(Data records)
··········

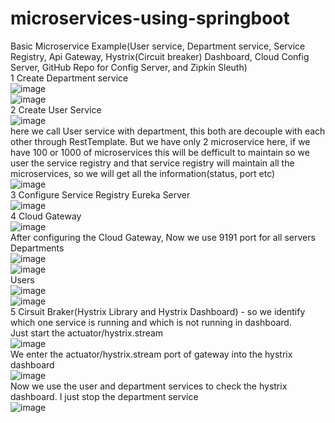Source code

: # microservices-using-springboot
Basic Microservice Example(User service, Department service, Service Registry, Api Gateway, Hystrix(Circuit breaker) Dashboard, Cloud Config Server, GitHub Repo for Config Server, and Zipkin Sleuth)
<br>
1 Create Department service
<br>
![image](https://user-images.githubusercontent.com/36573782/190845460-660e0274-912e-48d0-a95d-ab6abff7d853.png)
<br>
![image](https://user-images.githubusercontent.com/36573782/190845496-2961c5ca-76a5-4b85-a9cc-2a38d9bff696.png)
<br>
2 Create User Service
<br>
![image](https://user-images.githubusercontent.com/36573782/190845447-ab602478-f605-4de4-b081-fa0672b5d56d.png)
<br>
here we call User service with department, this both are decouple with each other through RestTemplate. But we have only 2 microservice here, if we have 100 or 1000 of microservices this will be defficult to maintain so we user the service registry and that service registry will maintain all the microservices, so we will get all the information(status, port etc)
<br>
![image](https://user-images.githubusercontent.com/36573782/190845532-c9bce869-82d2-40c7-99cd-279e58b9fe52.png)
<br>
3 Configure Service Registry Eureka Server
<br>
![image](https://user-images.githubusercontent.com/36573782/190856186-12d5f001-a5fb-418b-ba9d-518f5f21c405.png)
<br>
4 Cloud Gateway
<br>
![image](https://user-images.githubusercontent.com/36573782/190856238-2dfcc051-ba1c-4c24-9d58-5ef10f32f2ac.png)
<br>
After configuring the Cloud Gateway, Now we use 9191 port for all servers
<br>
Departments
<br>
![image](https://user-images.githubusercontent.com/36573782/190857074-24201bc8-d847-4812-8ba2-8847c8da0c6b.png)
<br>
![image](https://user-images.githubusercontent.com/36573782/190857094-4a6f1f56-d423-4752-b255-a8a59eaf9c9f.png)
<br>
Users
<br>
![image](https://user-images.githubusercontent.com/36573782/190857855-46f5929f-d525-40a2-aa26-ce01d41623ea.png)
<br>
![image](https://user-images.githubusercontent.com/36573782/190857878-cb280a9b-afdb-4b11-96b0-cd861108691f.png)
<br>
5 Cirsuit Braker(Hystrix Library and Hystrix Dashboard) - so we identify which one service is running and which is not running in dashboard.
<br>
Just start the actuator/hystrix.stream
<br>
![image](https://user-images.githubusercontent.com/36573782/190869291-cdd1cf1c-ab7f-47b8-bac6-8200277fc35a.png)
<br>
We enter the actuator/hystrix.stream port of gateway into the hystrix dashboard
<br>
![image](https://user-images.githubusercontent.com/36573782/190869324-e7a7ad37-4287-45b6-b1a0-bfb47f21598d.png)
<br>
Now we use the user and department services to check the hystrix dashboard. I just stop the department service
<br>
![image](https://user-images.githubusercontent.com/36573782/190869471-6c9d59d2-60e3-48a9-97af-4f2234dbafa4.png)
<br>

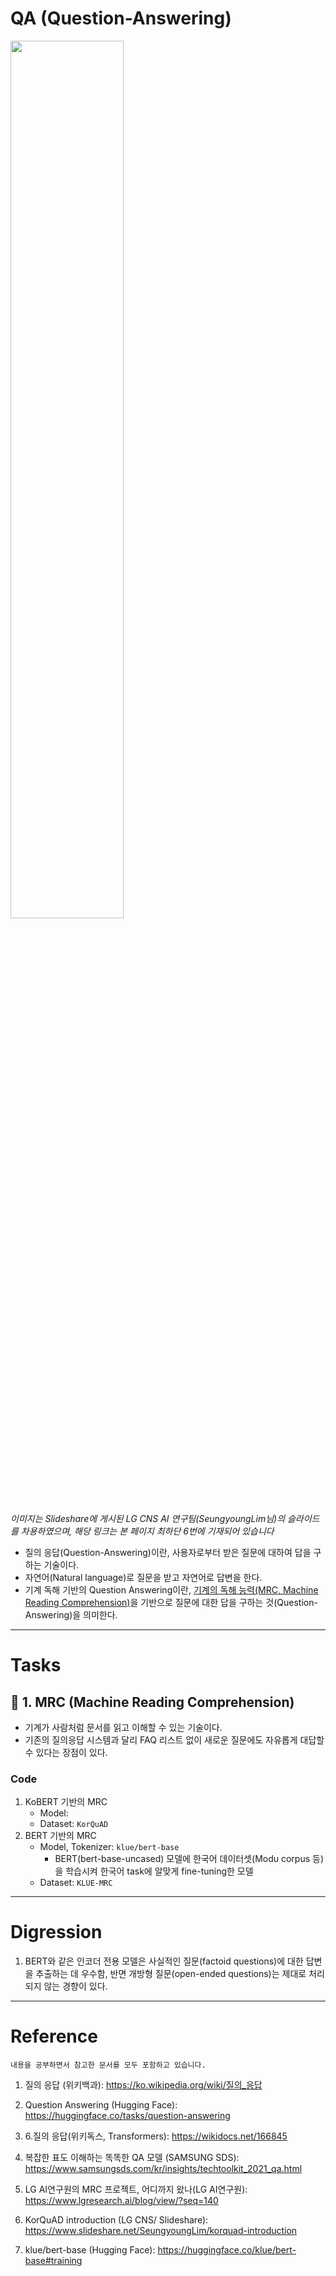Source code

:# QA (Question-Answering)
<img src="https://github.com/dev-hjJoo/NLP/assets/33647482/ef56e9ed-48d4-4456-8ec9-5fa755a5a532" width=60%>

*이미지는 Slideshare에 게시된 LG CNS AI 연구팀(SeungyoungLim님)의 슬라이드를 차용하였으며, 해당 링크는 본 페이지 최하단 6번에 기재되어 있습니다*

* 질의 응답(Question-Answering)이란, 사용자로부터 받은 질문에 대하여 답을 구하는 기술이다.
* 자연어(Natural language)로 질문을 받고 자연어로 답변을 한다.
* 기계 독해 기반의 Question Answering이란, <u>기계의 독해 능력(MRC, Machine Reading Comprehension)</u>을 기반으로 질문에 대한 답을 구하는 것(Question-Answering)을 의미한다.
---
# Tasks
## 🔵 1. MRC (Machine Reading Comprehension)
* 기계가 사람처럼 문서를 읽고 이해할 수 있는 기술이다.
* 기존의 질의응답 시스템과 달리 FAQ 리스트 없이 새로운 질문에도 자유롭게 대답할 수 있다는 장점이 있다.

### Code
1. KoBERT 기반의 MRC
    * Model: 
    * Dataset: `KorQuAD`
2. BERT 기반의 MRC
    * Model, Tokenizer: `klue/bert-base`
        * BERT(bert-base-uncased) 모델에 한국어 데이터셋(Modu corpus 등)을 학습시켜 한국어 task에 알맞게 fine-tuning한 모델
    * Dataset: `KLUE-MRC`





---
# Digression
1. BERT와 같은 인코더 전용 모델은 사실적인 질문(factoid questions)에 대한 답변을 추출하는 데 우수함, 반면 개방형 질문(open-ended questions)는 제대로 처리되지 않는 경향이 있다.


---
# Reference
`내용을 공부하면서 참고한 문서를 모두 포함하고 있습니다.`
1. 질의 응답 (위키백과): https://ko.wikipedia.org/wiki/질의_응답

2. Question Answering (Hugging Face): https://huggingface.co/tasks/question-answering

3. 6.질의 응답(위키독스, Transformers): https://wikidocs.net/166845

4. 복잡한 표도 이해하는 똑똑한 QA 모델 (SAMSUNG SDS): https://www.samsungsds.com/kr/insights/techtoolkit_2021_qa.html

5. LG AI연구원의 MRC 프로젝트, 어디까지 왔나(LG AI연구원): https://www.lgresearch.ai/blog/view/?seq=140

6. KorQuAD introduction (LG CNS/ Slideshare):  https://www.slideshare.net/SeungyoungLim/korquad-introduction
7. klue/bert-base (Hugging Face): https://huggingface.co/klue/bert-base#training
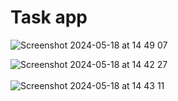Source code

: # Task app

![Screenshot 2024-05-18 at 14 49 07](https://github.com/KunnikarB/Task-app/assets/138579856/40958c7f-37a8-4627-b675-c5b7865af382)

![Screenshot 2024-05-18 at 14 42 27](https://github.com/KunnikarB/Task-app/assets/138579856/546716c0-447a-49ae-844e-68cc9bf04a3a)
<br><br>
![Screenshot 2024-05-18 at 14 43 11](https://github.com/KunnikarB/Task-app/assets/138579856/10959a41-6a0e-4528-88e0-532cfff8d4d3)
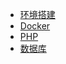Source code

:- [环境搭建](development/summary.md)
- [Docker](docker/docker.md)
- [PHP](php/summary.md)
- [数据库](database/summary.md)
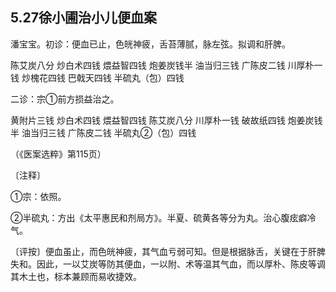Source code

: ## 5.27徐小圃治小儿便血案

潘宝宝。初诊：便血已止，色㿠神疲，舌苔薄腻，脉左弦。拟调和肝脾。

陈艾炭八分 炒白术四钱 煨益智四钱 炮姜炭钱半 油当归三钱 广陈皮二钱 川厚朴一钱 炒槐花四钱 巴戟天四钱 半硫丸（包）四钱

二诊：宗①前方损益治之。

黄附片三钱 炒白术四钱 煨益智四钱 陈艾炭八分 川厚朴一钱 破故纸四钱 炮姜炭钱半 油当归三钱 广陈皮二钱 半硫丸②（包）四钱

（《医案选粹》第115页）

〔注释〕

①宗：依照。

②半硫丸：方出《太平惠民和剂局方》。半夏、硫黄各等分为丸。治心腹痃癖冷气。

〔评按〕便血虽止，而色㿠神疲，其气血亏弱可知。但是根据脉舌，关键在于肝脾失和。因此，一以艾炭等防其便血，一以附、术等温其气血，而以厚朴、陈皮等调其木土也，标本兼顾而易收捷效。
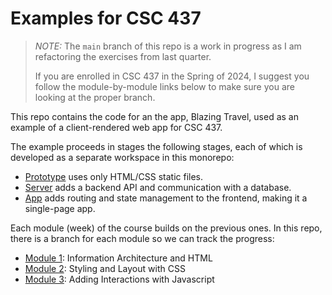 # Examples for CSC 437

> _NOTE:_ The `main` branch of this repo is a work in progress
> as I am refactoring the exercises from last quarter.
>
> If you are enrolled in CSC 437 in the Spring of 2024, I
> suggest you follow the module-by-module links below to make
> sure you are looking at the proper branch.

This repo contains the code for an the app, Blazing Travel, used
as an example of a client-rendered web app for CSC 437.

The example proceeds in stages the following stages, each of
which is developed as a separate workspace in this monorepo:

- [Prototype](packages/proto/README.md) uses only HTML/CSS
  static files.
- [Server](packages/server/README.md) adds a backend API and
  communication with a database.
- [App](packages/app/README.md) adds routing and state
  management to the frontend, making it a single-page app.

Each module (week) of the course builds on the previous ones. In
this repo, there is a branch for each module so we can track the
progress:

- [Module 1](https://github.com/kubiak-calpoly/csc-437-examples/tree/mod-1):
  Information Architecture and HTML
- [Module 2](https://github.com/kubiak-calpoly/csc-437-examples/tree/mod-2):
  Styling and Layout with CSS
- [Module 3](https://github.com/kubiak-calpoly/csc-437-examples/tree/mod-3):
  Adding Interactions with Javascript
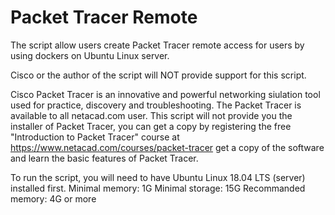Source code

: # Packet Tracer Remote
The script allow users create Packet Tracer remote access for users by using dockers on Ubuntu Linux server.

Cisco or the author of the script will NOT provide support for this script.

Cisco Packet Tracer is an innovative and powerful networking siulation tool used for practice, discovery and troubleshooting.
The Packet Tracer is available to all netacad.com user.
This script will not provide you the installer of Packet Tracer, you can get a copy by registering the free "Introduction to Packet Tracer" course at https://www.netacad.com/courses/packet-tracer get a copy of the software and learn the basic features of Packet Tracer.

To run the script, you will need to have Ubuntu Linux 18.04 LTS (server) installed first.
Minimal memory: 1G
Minimal storage: 15G
Recommanded memory: 4G or more
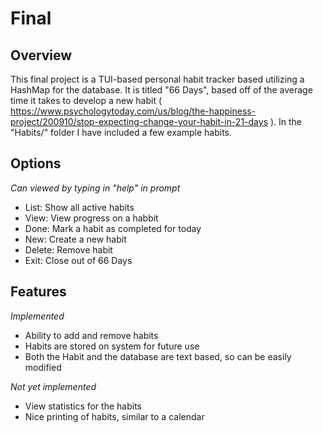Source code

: # Final

## Overview

This final project is a TUI-based personal habit tracker based utilizing a HashMap for the database. It is 
titled "66 Days", based off of the average time it takes to develop a new habit ( https://www.psychologytoday.com/us/blog/the-happiness-project/200910/stop-expecting-change-your-habit-in-21-days ). In the "Habits/" folder I have included a few example habits.

## Options

*Can viewed by typing in "help" in prompt*
- List: Show all active habits
- View: View progress on a habbit
- Done: Mark a habit as completed for today
- New: Create a new habit
- Delete: Remove habit
- Exit: Close out of 66 Days

## Features

*Implemented*
- Ability to add and remove habits
- Habits are stored on system for future use
- Both the Habit and the database are text based, so can be easily modified  

*Not yet implemented*
- View statistics for the habits
- Nice printing of habits, similar to a calendar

··········

_WHAT YOU SHOULD DO:_ Lines with "陈艾炭八分" in the records above: copy every one of them.

_RESPONSE BELOW:_
陈艾炭八分 炒白术四钱 煨益智四钱 炮姜炭钱半 油当归三钱 广陈皮二钱 川厚朴一钱 炒槐花四钱 巴戟天四钱 半硫丸（包）四钱
黄附片三钱 炒白术四钱 煨益智四钱 陈艾炭八分 川厚朴一钱 破故纸四钱 炮姜炭钱半 油当归三钱 广陈皮二钱 半硫丸②（包）四钱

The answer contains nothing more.